Wie schon im ersten Teil von Peter Zadeks Autobiografie kann man auch im zweiten Band viel lernen über das Theater und noch mehr über das Theatermachen, seine Schwierigkeiten, Sehnsüchte und Höhenflüge. Im Mittelpunkt von "Die heißen Jahre 1970-1980" steht Zadeks mittlerweile schon legendäre Zeit als Intendant des Bochumer Schauspielhauses.

Von Shirin Sojitrawalla | 03.05.2006
    Eine der schönsten Anekdoten, die dieser Band neben vielen anderen erzählt, ist die über Rainer Werner Fassbinder, der unter dem Intendanten Peter Zadek am Bochumer Schauspielhaus als Regisseur verpflichtet war. Ihr Verhältnis war spannungsgeladen, um es vorsichtig zu formulieren. Und auch deswegen taufte Fassbinder seinen Hund auf den Namen Zadek. Mit Vorliebe lief er nun mit dem Hund durch die Gänge des Hauses und brüllte immer wieder "Zadek, Fuß! Zadek, Fuß!"" Nicht Peter Zadek selbst erzählt diese Anekdote, sondern Traute Eichhorn, seine langjährige Souffleuse.

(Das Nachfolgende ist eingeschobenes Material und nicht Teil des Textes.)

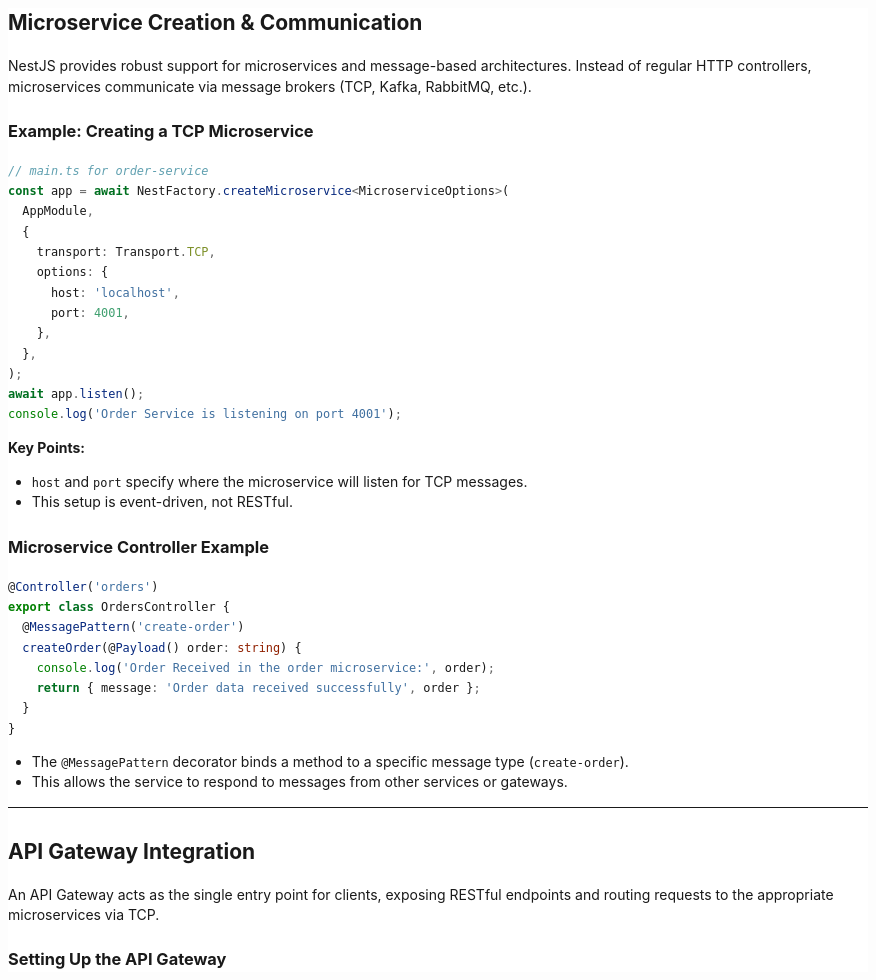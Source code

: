 
## Microservice Creation & Communication

NestJS provides robust support for microservices and message-based architectures. Instead of regular HTTP controllers, microservices communicate via message brokers (TCP, Kafka, RabbitMQ, etc.).

### Example: Creating a TCP Microservice

```typescript
// main.ts for order-service
const app = await NestFactory.createMicroservice<MicroserviceOptions>(
  AppModule,
  {
    transport: Transport.TCP,
    options: {
      host: 'localhost',
      port: 4001,
    },
  },
);
await app.listen();
console.log('Order Service is listening on port 4001');
```

**Key Points:**
- `host` and `port` specify where the microservice will listen for TCP messages.
- This setup is event-driven, not RESTful.

### Microservice Controller Example

```typescript
@Controller('orders')
export class OrdersController {
  @MessagePattern('create-order')
  createOrder(@Payload() order: string) {
    console.log('Order Received in the order microservice:', order);
    return { message: 'Order data received successfully', order };
  }
}
```

- The `@MessagePattern` decorator binds a method to a specific message type (`create-order`).
- This allows the service to respond to messages from other services or gateways.

---

## API Gateway Integration

An API Gateway acts as the single entry point for clients, exposing RESTful endpoints and routing requests to the appropriate microservices via TCP.

### Setting Up the API Gateway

    Doch auch Peter Zadek, geboren 1926, reichert seine Erinnerungen wieder mit viel Nähkästchengeplauder an und führt damit fort, was er im ersten Teil seiner Autobiografie, die vor acht Jahren unter dem Titel "My Way" erschienen ist, angefangen hat. Diesmal nimmt er sich die Zeit zwischen 1970 und 1980 vor, nicht nur im Theater heiße Jahre. Natürlich lässt er sich nicht auf diesen Zeitraum begrenzen, sondern springt vor und zurück und benimmt sich dabei ganz so wie ein redseliger Onkel, der nie um eine Geschichte verlegen ist. Dabei erweist sich Zadek wie schon im ersten Teil seiner Autobiografie als erschütternd ehrlicher, aber auch eloquent vergnüglicher Berichterstatter in eigener Sache. Er schont niemanden, auch nicht sich selbst. Unumwunden listet er Frauengeschichten auf, referiert Animositäten und Liebeleien im Verhältnis zu seinen Schauspielern, meckert über diesen, verherrlicht jene und erdenkt sich familienartig arrangierte Theaterensembles.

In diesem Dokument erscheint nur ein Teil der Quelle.